The most important thing to do when establishing trust, is to also learn to respect your Tegu. If its ever in its hide, don't try and force em out. If your tegu ever wiggles it's tail, move your hands away and give em some space. 
I know how discouraging it is to not have your tegu love you immediately, but I do know how wonderful it is when they finally trust you and will hang out. Don't give up!


----------



## rebel00soul (Jul 14, 2021)

Thanks for the feedback and I’ve definitely been better at respecting his space lately lol. He’s gotten to where he’ll sometimes sleep with his head near the entrance of his hide. So I’ll take that as a win for now lol


----------



## Debita (Jul 16, 2021)

Agree with Kacy - I've heard so many times that owners get the Tegu home and everything's going great. Within a few days, they change and lash out. Some lash out immediately. There's not much rhyme or reason to it - except they are scared and deal with the fear of the new home/smells/tastes with aggression at some point.

Time and patience are everything with Tegus. I don't like forcing them to do anything, but they shouldn't be rewarded for bad behavior. I ignore them, but if I was going to do a bath, or some other activity, I make them go through the event even though they have death rolled, and tail whipped etc. It doesn't make for a fun event, but if you don't follow through, they are just like children that throw a tantrum for that candy. You def don't give them the candy. In this case, you make them follow through with the bath, and sooner (or much later) they get over themselves. 

When they're new, I do just ignore them. For that, it's a matter of them getting to trust you. It's a process of fine tuned connection.


----------



## rebel00soul (Jul 16, 2021)

Update: he’s getting to where he’ll sleep near the entrance of his hide, he doesn’t take off running into the hide when I walk into the room as much anymore, and he’ll come to the sliding door of the enclosure when I feed him now.
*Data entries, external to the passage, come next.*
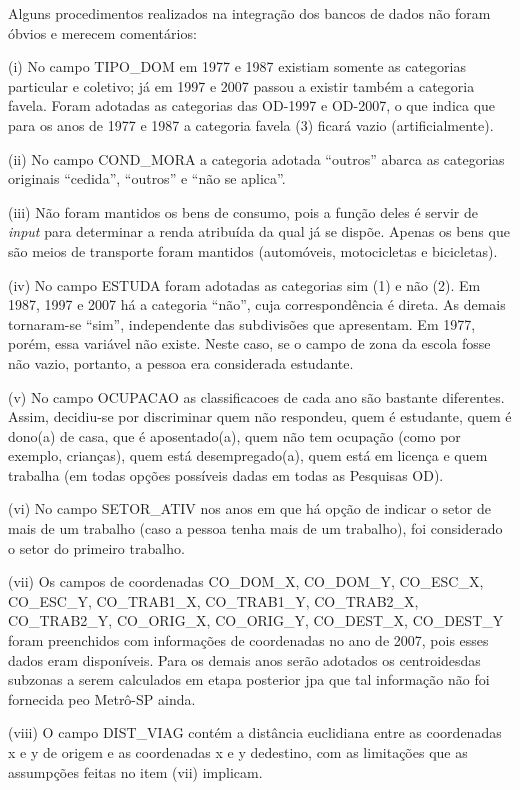 Alguns procedimentos realizados na integração dos bancos de dados não foram óbvios e merecem comentários:
\begin{compactitem}[]
\item(i) No campo TIPO_DOM em 1977 e 1987 existiam somente as categorias particular e coletivo; já em 1997 e 2007 passou a existir também a categoria favela. Foram adotadas as categorias das OD-1997 e OD-2007, o que indica que para os anos de 1977 e 1987 a categoria favela (3) ficará vazio (artificialmente).
\item(ii) No campo COND_MORA a categoria adotada ``outros'' abarca as categorias originais ``cedida'', ``outros'' e ``não se aplica''.
\item(iii) Não foram mantidos os bens de consumo, pois a função deles é servir de \emph{input} para determinar a renda atribuída da qual já se dispõe. Apenas os bens que são meios de transporte foram mantidos (automóveis, motocicletas e bicicletas).
\item (iv) No campo ESTUDA foram adotadas as categorias sim (1) e não (2). Em 1987, 1997 e 2007 há a categoria ``não'', cuja correspondência é direta. As demais tornaram-se ``sim'', independente das subdivisões que apresentam. Em 1977, porém, essa variável não existe. Neste caso, se o campo de zona da escola fosse não vazio, portanto, a pessoa era considerada estudante.
\item (v) No campo OCUPACAO as classificacoes de cada ano são bastante diferentes. Assim, decidiu-se por discriminar quem não respondeu, quem é estudante, quem é dono(a) de casa, que é aposentado(a), quem não tem ocupação (como por exemplo, crianças), quem está desempregado(a), quem está em licença e quem trabalha (em todas opções possíveis dadas em todas as Pesquisas OD).
\item(vi) No campo SETOR_ATIV nos anos em que há opção de indicar o setor de mais de um trabalho (caso a pessoa tenha mais de um trabalho), foi considerado o setor do primeiro trabalho.
\item(vii) Os campos de coordenadas CO_DOM_X, CO_DOM_Y, CO_ESC_X, CO_ESC_Y, CO_TRAB1_X, CO_TRAB1_Y, CO_TRAB2_X, CO_TRAB2_Y, CO_ORIG_X, CO_ORIG_Y, CO_DEST_X, CO_DEST_Y foram preenchidos com informações de coordenadas no ano de 2007, pois esses dados eram disponíveis. Para os demais anos serão adotados os centroidesdas subzonas a serem calculados em etapa posterior jpa que tal informação não foi fornecida peo Metrô-SP ainda.
\item(viii) O campo DIST_VIAG contém a distância euclidiana entre as coordenadas x e y de origem e as coordenadas x e y dedestino, com as limitações que as assumpções feitas no item (vii) implicam.

\end{compactitem}
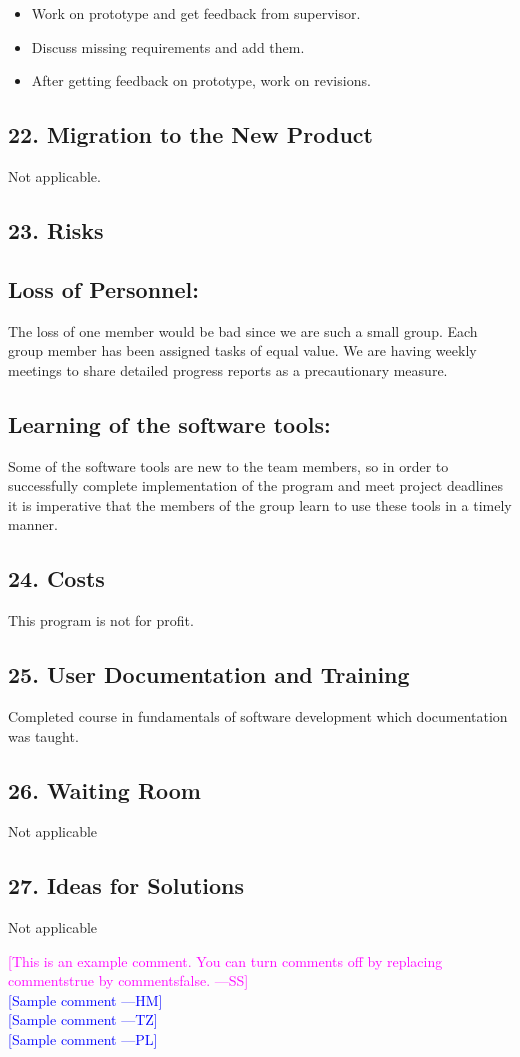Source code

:\documentclass[12pt]{article}
\newcommand{\authornote}[3]{\textcolor{#1}{[#3 ---#2]}}
\newcommand{\authornote}[3]{}
\newcommand{\wss}[1]{\authornote{magenta}{SS}{#1}}
\newcommand{\hm}[1]{\authornote{blue}{HM}{#1}} %
\newcommand{\tz}[1]{\authornote{blue}{TZ}{#1}} %
\newcommand{\pl}[1]{\authornote{blue}{PL}{#1}} %
\begin{document}
\begin{itemize}
  \item Work on prototype and get feedback from supervisor.
  \item Discuss missing requirements and add them.
  \item After getting feedback on prototype, work on revisions.
\end{itemize}

\subsection{22. Migration to the New Product }
Not applicable.

\subsection{23. Risks }

\subsection{Loss of Personnel: }The loss of one member would be bad since we are such a small group. Each group member has been assigned tasks of equal value. We are having weekly meetings to share detailed progress reports as a precautionary measure. 

\subsection{Learning of the software tools:} Some of the software tools are new to the team members, so in order to successfully complete implementation of the program and meet project deadlines it is imperative that the members of the group learn to use these tools in a timely manner.

\subsection{24. Costs }
This program is not for profit.

\subsection{25. User Documentation and Training }
Completed course in fundamentals of software development which documentation was taught.

\subsection{26. Waiting Room}
Not applicable 

\subsection{27. Ideas for Solutions}
Not applicable



\noindent \wss{This is an example comment.  You can turn comments off by replacing
  commentstrue by commentsfalse.}\\
\hm{Sample comment}\\
\tz{Sample comment}\\
\pl{Sample comment}
\end{document}
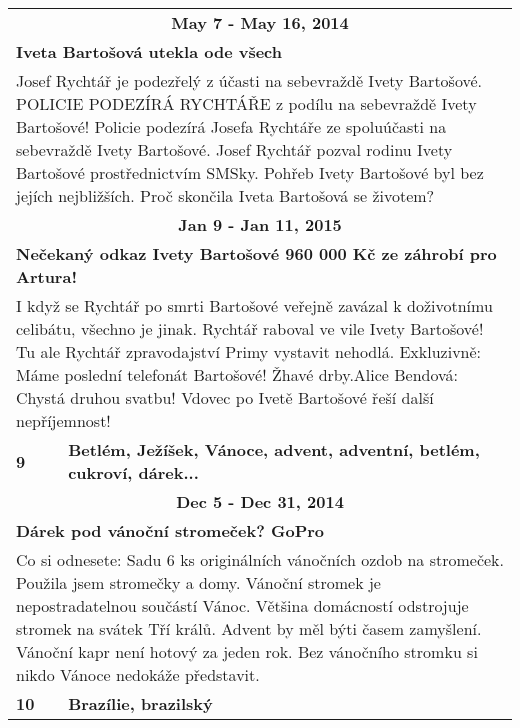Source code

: \begin{tabularx}{\linewidth}{l l}
                \multicolumn{2}{c}{\bf May 7 - May 16, 2014} \\
                \multicolumn{2}{p{\linewidth}}{\bf Iveta Bartošová utekla ode všech} \\
                \multicolumn{2}{p{\linewidth}}{Josef Rychtář je podezřelý z účasti na sebevraždě Ivety Bartošové. POLICIE PODEZÍRÁ RYCHTÁŘE z podílu na sebevraždě Ivety Bartošové! Policie podezírá Josefa Rychtáře ze spoluúčasti na sebevraždě Ivety Bartošové. Josef Rychtář pozval rodinu Ivety Bartošové prostřednictvím SMSky. Pohřeb Ivety Bartošové byl bez jejích nejbližších. Proč skončila Iveta Bartošová se životem?} \\ \midrule
                
                \multicolumn{2}{c}{\bf Jan 9 - Jan 11, 2015} \\
                \multicolumn{2}{p{\linewidth}}{\bf Nečekaný odkaz Ivety Bartošové 960 000 Kč ze záhrobí pro Artura!} \\
                \multicolumn{2}{p{\linewidth}}{I když se Rychtář po smrti Bartošové veřejně zavázal k doživotnímu celibátu, všechno je jinak. Rychtář raboval ve vile Ivety Bartošové! Tu ale Rychtář zpravodajství Primy vystavit nehodlá. Exkluzivně: Máme poslední telefonát Bartošové! Žhavé drby.Alice Bendová: Chystá druhou svatbu! Vdovec po Ivetě Bartošové řeší další nepříjemnost!} \\ \midrule
                [1.5pt]

            \bf 9 & \bf Betlém, Ježíšek, Vánoce, advent, adventní, betlém, cukroví, dárek... \\ \midrule
            
                \multicolumn{2}{c}{\bf Dec 5 - Dec 31, 2014} \\
                \multicolumn{2}{p{\linewidth}}{\bf Dárek pod vánoční stromeček? GoPro} \\
                \multicolumn{2}{p{\linewidth}}{Co si odnesete: Sadu 6 ks originálních vánočních ozdob na stromeček. Použila jsem stromečky a domy. Vánoční stromek je nepostradatelnou součástí Vánoc. Většina domácností odstrojuje stromek na svátek Tří králů. Advent by měl býti časem zamyšlení. Vánoční kapr není hotový za jeden rok. Bez vánočního stromku si nikdo Vánoce nedokáže představit.} \\ \midrule
                [1.5pt]

            \bf 10 & \bf Brazílie, brazilský \\ \midrule
            

\end{tabularx}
He still starts breathing fast (but not as crazily I’m noticing) when I approach the enclosure while the sliding door is open. Thanks for the kids tantrum reference because I had to take him out and give him a bath to help with his shedding. He wasn’t exactly thrilled about being picked up but it was something he needed and I felt it was an appropriate “I’m sorry I know you hate me for doing this but it’s for your own good” moments. It’s a slow process and I could be hallucinating but I swear I can see a slight difference in his attitude towards me! I talk to him a lot just to get him use to my voice and I even swapped out the old tshirt I cut up and placed in his hides with another old T-shirt with my scent on it.


----------



## Debita (Jul 20, 2021)

Awesome news! Sounds like you're pretty tuned in to see even the subtle differences in their behavior. Hard to tell new people how many times you have to pick them up before they stop thinking they're about to die. That, and they're all different! Honestly! There's hardly 2 stories exactly alike. Good for you though, and shedding is a good sign of healthy eating and physical growth so you KNOW you're doing something right.


----------



## rebel00soul (Jul 22, 2021)

Thank you!! I’m very grateful to this site. It’s helped give me extra insight from other tegu owners that I don’t get from watching videos on YouTube. I even managed to hold him and he walked up my shoulder. He started getting fussy after a minute or two so I put him back, but hey that’s some progress! I’m noticing he’s less likely to freak out if I scoop him up from underneath versus picking him up from above. All in all I think he’s coming along just fine. He really likes to borrow himself and that’s always amusing watching him move around.


----------



## rebel00soul (Jul 22, 2021)




----------



## rebel00soul (Jul 22, 2021)

He really loves boiled eggs


----------



## Debita (Jul 22, 2021)

Yeah - Very amusing!! They have such a purpose don't they? Lol


----------



## rebel00soul (Jul 22, 2021)

Debita said:


> Yeah - Very amusing!! They have such a purpose don't they?





Debita said:


> Yeah - Very amusing!! They have such a purpose don't they? Lol


Oh absolutely agrees lol. By any chance based on the recent pictures I just posted, can anyone help me guess his age? I was told he’s about 6-8mo old


----------



## Debita (Jul 22, 2021)

Just my opinion, but he does look like that age to me. At first I thought he looked a little older, but reds are bigger than Black/Whites so I'm thinking you're right.


----------



## rebel00soul (Jul 23, 2021)

Right right. I’m thinking of meeting in the middle and going with 7mo. I was thinking of starting to add meals with bones into his diet. I was thinking about trying non seasoned sardines. Thoughts on that?


----------



## Debita (Jul 23, 2021)

7 months would put you right at the beginning of every year, which is how I age my male. I don't think the sardines would hurt them at all, but I'd be hesitant about any preservatives. Some members here give their animals canned dog food. I just haven't been able to serve that up. I go the ground turkey route with veggies mixed in, but not a lot of fruit. I've used frozen/thawed mice since i got him, raw salmon and I am a fan of raw egg (I know this is somewhat controversial, but I don't over-do it). My male has no interest in bugs of any kind. Thank God. Lol... I have other lizards that I feed bugs to, but I don't have to do it for my Tegu. They are very picky animals - so I stay with what they like - some love bugs, fruit and veggies, my male wants nothing to do with any of those. I had a female that would chase a blueberry down every day. If I try rolling one passed my male, he looks at me like "I am a grown-a** Tegu!" Or, he shuts his eyes, as if to get rid of me.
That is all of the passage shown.